Mapa, na której grałem, została ulokowana w Paryżu, najpierw walki toczyły się na wąskich uliczkach, potem zeszły do podziemnych tuneli metra (co jest świetnym pomysłem, bo tempo i rodzaj rozgrywki zmienia się diametralnie). US Marines, czyli my, atakują, zaś Rosjanie, ci źli, bronią. Bardzo ciężkiego sprzętu niestety zabrakło, nie można więc było rozwalić żadnego budynku. Odrobinę mnie to zawiodło.
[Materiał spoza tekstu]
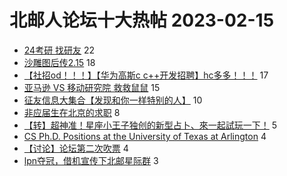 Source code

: # 北邮人论坛十大热帖 2023-02-15

- [24考研 找研友](https://bbs.byr.cn/article/AimGraduate/1221714) 22
- [沙雕图后传2.15](https://bbs.byr.cn/article/Picture/3336814) 18
- [【社招od！！！】【华为高斯c c++开发招聘】hc多多！！！](https://bbs.byr.cn/article/WorkLife/1196332) 17
- [亚马逊 VS 移动研究院  救救鼠鼠](https://bbs.byr.cn/article/Job/2184498) 15
- [征友信息大集合【发现和你一样特别的人】](https://bbs.byr.cn/article/Friends/1971258) 10
- [非应届生在北京的求职](https://bbs.byr.cn/article/Talking/6379686) 8
- [【转】超神准！星座小王子独创的新型占卜、來一起試玩一下！](https://bbs.byr.cn/article/Constellations/326533) 5
- [CS Ph.D. Positions at the University of Texas at Arlington](https://bbs.byr.cn/article/GoAbroad/390938) 4
- [【讨论】论坛第二次吹票](https://bbs.byr.cn/article/Financial/82573) 4
- [lpn夺冠，借机宣传下北邮星际群](https://bbs.byr.cn/article/PCGame/133330) 3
Niemniej silnik Frostbite 2.0 pokazał, co potrafi. Pomijając fakt, że gra wygląda OBŁĘDNIE (grałem na PC) i to już faktycznie jest prawie fotorealizm, rozwalające się otoczenie robi kolosalne wrażenie. Najlepiej było to widać w tunelach i na stacjach metra, gdzie tynk pod ostrzałem cały czas odpadał od ścian, sukcesywnie zmniejszając na przykład miejsce za filarami, gdzie można się schować. A jak to wygląda, w trakcie i po ataku, to jest poezja. Jakkolwiek więc zachwycanie się grafiką nie jest moim ulubionym zajęciem, tu naprawdę nie sposób się nie zachwycać.
Kolejna rzecz to świetne tempo i charakter rozgrywki. Twórcy bawią się nimi z graczem, jak chcą. Dzięki temu, że mapa była podzielona na cztery zupełnie inne etapy, przez które trzeba kolejno przejść, gra się po prostu nie ma prawa znudzić. Najpierw na dosyć otwartym polu atakowaliśmy wejście do metra, było sporo biegania między jednymi, a drugimi zasiekami, pojawił się lekki pojazd opancerzony (nie dane było mi jednak niestety zasiąść za jego sterami) - walka na otwartym polu. Potem zeszliśmy do podziemi, gdzie w ciasnych korytarzach głównie ostrzeliwaliśmy się nawzajem, kryjąc za zasłonami i próbując się przebić. Potem znów wyszliśmy na zewnątrz, tym razem jednak między budynki. Ja zaś wylądowałem na piętrze jakiejś kamienicy, gdzie ostrzeliwałem wroga, żeby inni atakujący mogli się przebić. Jednym słowem - stałem w miejscu, tempo na chwilę trochę spadło. Niestety, czwartego etapu podczas krótkiego pokazu nie dane nam było odblokować.
BF3 przyniosło mi mnóstwo emocji i zdecydowanie było jednym z najjaśniejszych elementów tego dnia na E3. A jeśli mówi to ktoś, kto otwarcie przyznaje, że nie jest ogromnym fanem takich gier, to chyba coś znaczy, prawda? Warto czekać, bardzo.